Expert Picks for a Strong Upper Body and Back


by Personal Trainer Gabe Poad

The free motion machines are great for back days as they allow you to hit the different areas (traps, lats, etc.) from many angles all in one spot. Make sure to give these a try in your next workout and come find me or another member of our personal training team if you have any questions.


1. Single Arm Pulldown

with the Freemotion Lat Pulldown and High Row

(A) Position your hand in a pronated grip. At the starting position, lean into the stretch of the working side. (B) As you pull down, rotate the hand to a neutral grip—focus on pulling through the elbow using your hand as a hook. At the end range of the movement, crunch your torso towards the working arm to fully engage your lat.

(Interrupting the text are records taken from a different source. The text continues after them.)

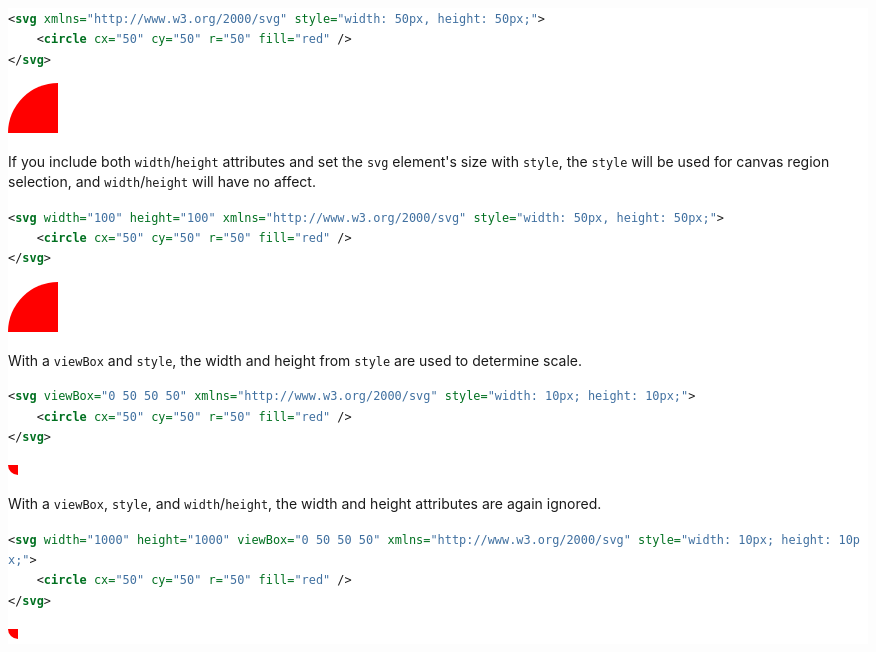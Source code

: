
 ```xml
<svg xmlns="http://www.w3.org/2000/svg" style="width: 50px, height: 50px;">
	<circle cx="50" cy="50" r="50" fill="red" />
</svg>
```

<p>
	<svg xmlns="http://www.w3.org/2000/svg" style="width: 50px; height: 50px;">
		<circle cx="50" cy="50" r="50" fill="red" />
	</svg>
</p>

If you include both `width`/`height` attributes and set the `svg` element's size with `style`, the `style` will be used for canvas region selection, and `width`/`height` will have no affect.

```xml
<svg width="100" height="100" xmlns="http://www.w3.org/2000/svg" style="width: 50px, height: 50px;">
	<circle cx="50" cy="50" r="50" fill="red" />
</svg>
```

<p>
	<svg width="100" height="100" xmlns="http://www.w3.org/2000/svg" style="width: 50px; height: 50px;">
		<circle cx="50" cy="50" r="50" fill="red" />
	</svg>
</p>

With a `viewBox` and `style`, the width and height from `style` are used to determine scale.

```xml
<svg viewBox="0 50 50 50" xmlns="http://www.w3.org/2000/svg" style="width: 10px; height: 10px;">
	<circle cx="50" cy="50" r="50" fill="red" />
</svg>
```

<p>
	<svg viewBox="0 50 50 50" xmlns="http://www.w3.org/2000/svg" style="width: 10px; height: 10px;">
		<circle cx="50" cy="50" r="50" fill="red" />
	</svg>
</p>

With a `viewBox`, `style`, and `width`/`height`, the width and height attributes are again ignored.

```xml
<svg width="1000" height="1000" viewBox="0 50 50 50" xmlns="http://www.w3.org/2000/svg" style="width: 10px; height: 10px;">
	<circle cx="50" cy="50" r="50" fill="red" />
</svg>
```

<p>
	<svg width="1000" height="1000" viewBox="0 50 50 50" xmlns="http://www.w3.org/2000/svg" style="width: 10px; height: 10px;">
		<circle cx="50" cy="50" r="50" fill="red" />
	</svg>
</p>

Slowly release the contraction and let your arm stretch up before beginning the next rep.


2. Neutral Grip Low Row

with the Freemotion Lat Pulldown and High Row

(A) Starting with your hands in a neutral position, allow your upper back to round forward slightly. (B) Retract your shoulder blades back as you pull from your elbows. At the end range of the movement, focus on squeezing your shoulder blades together, driving your elbows behind your body, and opening up your chest. Slowly release and extend back to the starting position.


3. Neutral Grip Row

with the Freemotion Multi-Pull Press

(A) Lean back in a position so the weights aren’t resting. Ensure your hands have a neutral grip, with your upper back and shoulders rounded slightly forward. (B) Pulling from your elbows, contract everything back. At the end range of the movement, squeeze your shoulder blades together. Drive your elbows behind your body and open up your chest.



4. Rear Delt High Row

with the Freemotion Multi-Pull Press

(A) Position your hands with pronated grips. (B) Pull while your elbows are positioned wide—think about keeping your upper arm parallel to the ground. As you’re about to finish the movement, you should have a 90-degree angle at the elbow, and you’ll feel the movement through the back of your shoulder and upper back. Slowly release back to the starting position.